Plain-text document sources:
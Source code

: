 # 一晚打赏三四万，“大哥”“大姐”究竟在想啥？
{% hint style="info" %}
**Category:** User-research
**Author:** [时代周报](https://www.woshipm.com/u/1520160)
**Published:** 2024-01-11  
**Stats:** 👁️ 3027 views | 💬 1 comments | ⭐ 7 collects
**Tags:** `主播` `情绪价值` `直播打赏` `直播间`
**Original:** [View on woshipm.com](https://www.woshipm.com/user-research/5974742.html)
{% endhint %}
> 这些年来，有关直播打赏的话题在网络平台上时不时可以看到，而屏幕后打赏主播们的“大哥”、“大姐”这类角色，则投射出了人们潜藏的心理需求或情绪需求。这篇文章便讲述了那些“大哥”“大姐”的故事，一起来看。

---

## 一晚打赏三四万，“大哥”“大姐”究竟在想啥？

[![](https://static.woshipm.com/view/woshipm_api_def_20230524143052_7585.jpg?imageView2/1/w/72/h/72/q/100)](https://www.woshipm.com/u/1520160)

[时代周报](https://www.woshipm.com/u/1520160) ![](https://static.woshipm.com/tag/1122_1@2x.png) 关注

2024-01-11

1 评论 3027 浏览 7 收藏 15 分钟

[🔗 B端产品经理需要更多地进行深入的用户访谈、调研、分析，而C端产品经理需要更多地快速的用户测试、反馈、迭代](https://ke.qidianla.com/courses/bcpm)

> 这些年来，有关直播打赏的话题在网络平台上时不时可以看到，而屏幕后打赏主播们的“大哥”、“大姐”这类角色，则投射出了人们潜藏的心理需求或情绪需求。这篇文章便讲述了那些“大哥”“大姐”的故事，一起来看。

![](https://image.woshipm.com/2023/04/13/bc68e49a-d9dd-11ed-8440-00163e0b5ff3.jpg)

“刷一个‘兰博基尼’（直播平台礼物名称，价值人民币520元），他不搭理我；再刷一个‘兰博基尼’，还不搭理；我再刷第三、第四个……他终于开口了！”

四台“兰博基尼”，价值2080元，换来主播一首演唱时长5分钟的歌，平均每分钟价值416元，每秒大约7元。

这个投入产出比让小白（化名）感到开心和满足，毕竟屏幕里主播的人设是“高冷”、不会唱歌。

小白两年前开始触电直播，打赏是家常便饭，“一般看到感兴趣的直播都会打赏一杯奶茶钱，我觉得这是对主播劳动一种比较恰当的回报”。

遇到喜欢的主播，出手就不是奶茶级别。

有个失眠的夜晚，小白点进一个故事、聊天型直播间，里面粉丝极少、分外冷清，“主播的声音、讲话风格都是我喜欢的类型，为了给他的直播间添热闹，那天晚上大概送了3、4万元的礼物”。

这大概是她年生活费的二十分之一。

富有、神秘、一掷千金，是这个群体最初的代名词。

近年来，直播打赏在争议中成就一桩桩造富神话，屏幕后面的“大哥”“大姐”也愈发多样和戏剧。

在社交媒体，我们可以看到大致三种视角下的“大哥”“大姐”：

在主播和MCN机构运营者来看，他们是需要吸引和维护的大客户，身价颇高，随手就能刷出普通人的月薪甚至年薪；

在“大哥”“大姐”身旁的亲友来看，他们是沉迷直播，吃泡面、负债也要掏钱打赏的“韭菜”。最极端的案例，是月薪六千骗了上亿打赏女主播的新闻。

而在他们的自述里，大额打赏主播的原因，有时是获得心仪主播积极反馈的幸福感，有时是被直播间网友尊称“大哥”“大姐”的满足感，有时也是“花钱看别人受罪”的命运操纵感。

## Required action
The answer must be every line from the records above that contains the word "research", copied out.

## Exercise output
**Category:** User-research
**Original:** [View on woshipm.com](https://www.woshipm.com/user-research/5974742.html)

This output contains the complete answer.